(Dataset items)
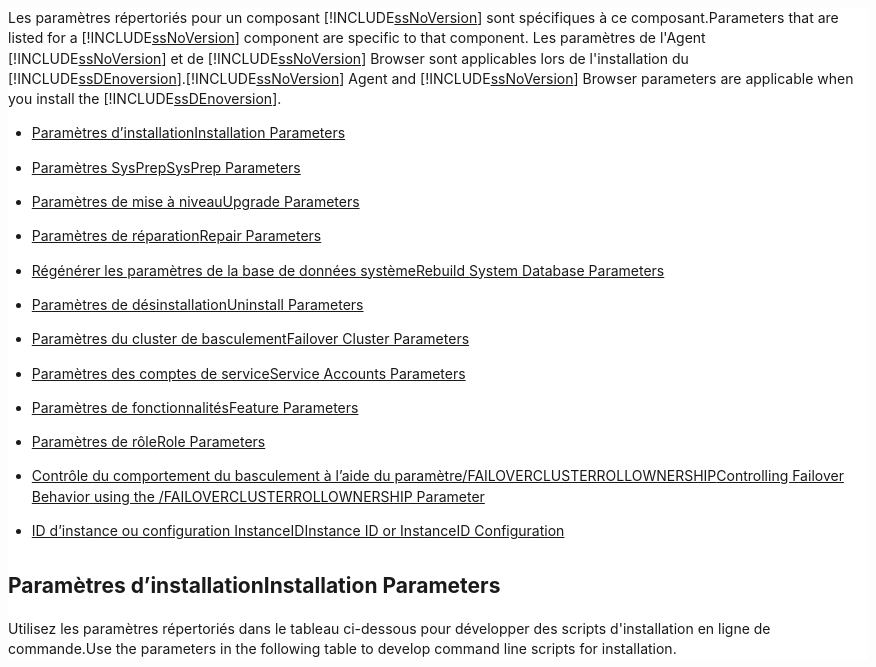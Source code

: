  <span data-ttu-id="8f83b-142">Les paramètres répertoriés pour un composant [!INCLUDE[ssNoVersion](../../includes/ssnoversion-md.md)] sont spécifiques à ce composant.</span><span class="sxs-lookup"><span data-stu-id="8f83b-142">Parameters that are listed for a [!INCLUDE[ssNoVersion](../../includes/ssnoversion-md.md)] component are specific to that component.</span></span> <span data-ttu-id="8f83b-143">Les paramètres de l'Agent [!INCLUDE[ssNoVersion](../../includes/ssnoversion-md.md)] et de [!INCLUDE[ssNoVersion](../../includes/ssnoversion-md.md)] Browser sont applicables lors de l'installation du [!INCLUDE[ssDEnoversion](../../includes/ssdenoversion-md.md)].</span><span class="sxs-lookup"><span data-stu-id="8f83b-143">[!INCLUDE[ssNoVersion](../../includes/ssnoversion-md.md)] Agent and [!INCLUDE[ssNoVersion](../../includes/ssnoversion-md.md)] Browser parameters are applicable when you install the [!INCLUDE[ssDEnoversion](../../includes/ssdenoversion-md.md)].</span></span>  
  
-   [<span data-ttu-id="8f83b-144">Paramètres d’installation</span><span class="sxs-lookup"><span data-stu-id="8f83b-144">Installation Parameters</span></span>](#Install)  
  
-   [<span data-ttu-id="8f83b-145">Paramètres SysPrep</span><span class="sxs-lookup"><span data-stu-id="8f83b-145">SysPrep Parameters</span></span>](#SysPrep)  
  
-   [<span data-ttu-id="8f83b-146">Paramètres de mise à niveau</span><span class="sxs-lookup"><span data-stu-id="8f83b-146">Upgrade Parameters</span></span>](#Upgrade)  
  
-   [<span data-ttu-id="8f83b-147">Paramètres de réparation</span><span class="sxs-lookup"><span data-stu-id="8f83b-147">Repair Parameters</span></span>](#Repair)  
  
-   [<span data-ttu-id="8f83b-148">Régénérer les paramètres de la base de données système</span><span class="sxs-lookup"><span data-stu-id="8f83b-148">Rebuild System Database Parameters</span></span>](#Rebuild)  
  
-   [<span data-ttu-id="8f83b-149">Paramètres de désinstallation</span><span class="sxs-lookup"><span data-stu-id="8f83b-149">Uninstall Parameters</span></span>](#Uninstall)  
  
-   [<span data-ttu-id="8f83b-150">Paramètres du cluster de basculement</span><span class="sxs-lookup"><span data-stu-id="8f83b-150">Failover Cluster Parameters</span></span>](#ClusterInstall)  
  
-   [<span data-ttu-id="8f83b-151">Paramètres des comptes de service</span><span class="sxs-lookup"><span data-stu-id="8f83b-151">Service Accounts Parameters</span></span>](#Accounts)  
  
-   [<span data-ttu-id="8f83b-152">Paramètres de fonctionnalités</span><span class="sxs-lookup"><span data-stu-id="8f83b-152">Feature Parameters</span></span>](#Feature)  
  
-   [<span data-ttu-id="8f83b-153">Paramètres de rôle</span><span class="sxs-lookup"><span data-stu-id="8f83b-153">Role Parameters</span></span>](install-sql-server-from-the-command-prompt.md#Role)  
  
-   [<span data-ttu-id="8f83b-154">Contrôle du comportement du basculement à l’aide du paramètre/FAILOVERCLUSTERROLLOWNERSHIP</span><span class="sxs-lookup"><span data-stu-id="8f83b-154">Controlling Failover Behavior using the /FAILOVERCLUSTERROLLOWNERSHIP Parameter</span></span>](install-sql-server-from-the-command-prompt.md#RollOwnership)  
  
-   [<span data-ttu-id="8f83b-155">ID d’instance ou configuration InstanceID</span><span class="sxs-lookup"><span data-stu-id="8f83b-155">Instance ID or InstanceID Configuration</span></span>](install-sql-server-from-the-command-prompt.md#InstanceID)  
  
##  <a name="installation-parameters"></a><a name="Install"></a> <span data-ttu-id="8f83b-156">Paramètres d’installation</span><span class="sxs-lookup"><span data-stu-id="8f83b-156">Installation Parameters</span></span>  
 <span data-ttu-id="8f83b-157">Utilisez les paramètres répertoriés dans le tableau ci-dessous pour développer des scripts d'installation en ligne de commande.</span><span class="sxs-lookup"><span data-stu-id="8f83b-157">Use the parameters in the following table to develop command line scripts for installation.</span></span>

What is needed:
Each line of the data should be quoted exactly, with pictures left out.

Expected answer:
Source code

:  <span data-ttu-id="8f83b-142">Les paramètres répertoriés pour un composant [!INCLUDE[ssNoVersion](../../includes/ssnoversion-md.md)] sont spécifiques à ce composant.</span><span class="sxs-lookup"><span data-stu-id="8f83b-142">Parameters that are listed for a [!INCLUDE[ssNoVersion](../../includes/ssnoversion-md.md)] component are specific to that component.</span></span> <span data-ttu-id="8f83b-143">Les paramètres de l'Agent [!INCLUDE[ssNoVersion](../../includes/ssnoversion-md.md)] et de [!INCLUDE[ssNoVersion](../../includes/ssnoversion-md.md)] Browser sont applicables lors de l'installation du [!INCLUDE[ssDEnoversion](../../includes/ssdenoversion-md.md)].</span><span class="sxs-lookup"><span data-stu-id="8f83b-143">[!INCLUDE[ssNoVersion](../../includes/ssnoversion-md.md)] Agent and [!INCLUDE[ssNoVersion](../../includes/ssnoversion-md.md)] Browser parameters are applicable when you install the [!INCLUDE[ssDEnoversion](../../includes/ssdenoversion-md.md)].</span></span>  
  
-   [<span data-ttu-id="8f83b-144">Paramètres d’installation</span><span class="sxs-lookup"><span data-stu-id="8f83b-144">Installation Parameters</span></span>](#Install)  
  
-   [<span data-ttu-id="8f83b-145">Paramètres SysPrep</span><span class="sxs-lookup"><span data-stu-id="8f83b-145">SysPrep Parameters</span></span>](#SysPrep)  
  
-   [<span data-ttu-id="8f83b-146">Paramètres de mise à niveau</span><span class="sxs-lookup"><span data-stu-id="8f83b-146">Upgrade Parameters</span></span>](#Upgrade)  
  
-   [<span data-ttu-id="8f83b-147">Paramètres de réparation</span><span class="sxs-lookup"><span data-stu-id="8f83b-147">Repair Parameters</span></span>](#Repair)  
  
-   [<span data-ttu-id="8f83b-148">Régénérer les paramètres de la base de données système</span><span class="sxs-lookup"><span data-stu-id="8f83b-148">Rebuild System Database Parameters</span></span>](#Rebuild)  
  
-   [<span data-ttu-id="8f83b-149">Paramètres de désinstallation</span><span class="sxs-lookup"><span data-stu-id="8f83b-149">Uninstall Parameters</span></span>](#Uninstall)  
  
-   [<span data-ttu-id="8f83b-150">Paramètres du cluster de basculement</span><span class="sxs-lookup"><span data-stu-id="8f83b-150">Failover Cluster Parameters</span></span>](#ClusterInstall)  
  
-   [<span data-ttu-id="8f83b-151">Paramètres des comptes de service</span><span class="sxs-lookup"><span data-stu-id="8f83b-151">Service Accounts Parameters</span></span>](#Accounts)  
  
-   [<span data-ttu-id="8f83b-152">Paramètres de fonctionnalités</span><span class="sxs-lookup"><span data-stu-id="8f83b-152">Feature Parameters</span></span>](#Feature)  
  
-   [<span data-ttu-id="8f83b-153">Paramètres de rôle</span><span class="sxs-lookup"><span data-stu-id="8f83b-153">Role Parameters</span></span>](install-sql-server-from-the-command-prompt.md#Role)  
  
-   [<span data-ttu-id="8f83b-154">Contrôle du comportement du basculement à l’aide du paramètre/FAILOVERCLUSTERROLLOWNERSHIP</span><span class="sxs-lookup"><span data-stu-id="8f83b-154">Controlling Failover Behavior using the /FAILOVERCLUSTERROLLOWNERSHIP Parameter</span></span>](install-sql-server-from-the-command-prompt.md#RollOwnership)  
  
-   [<span data-ttu-id="8f83b-155">ID d’instance ou configuration InstanceID</span><span class="sxs-lookup"><span data-stu-id="8f83b-155">Instance ID or InstanceID Configuration</span></span>](install-sql-server-from-the-command-prompt.md#InstanceID)  
  
##  <a name="installation-parameters"></a><a name="Install"></a> <span data-ttu-id="8f83b-156">Paramètres d’installation</span><span class="sxs-lookup"><span data-stu-id="8f83b-156">Installation Parameters</span></span>  
 <span data-ttu-id="8f83b-157">Utilisez les paramètres répertoriés dans le tableau ci-dessous pour développer des scripts d'installation en ligne de commande.</span><span class="sxs-lookup"><span data-stu-id="8f83b-157">Use the parameters in the following table to develop command line scripts for installation.</span></span>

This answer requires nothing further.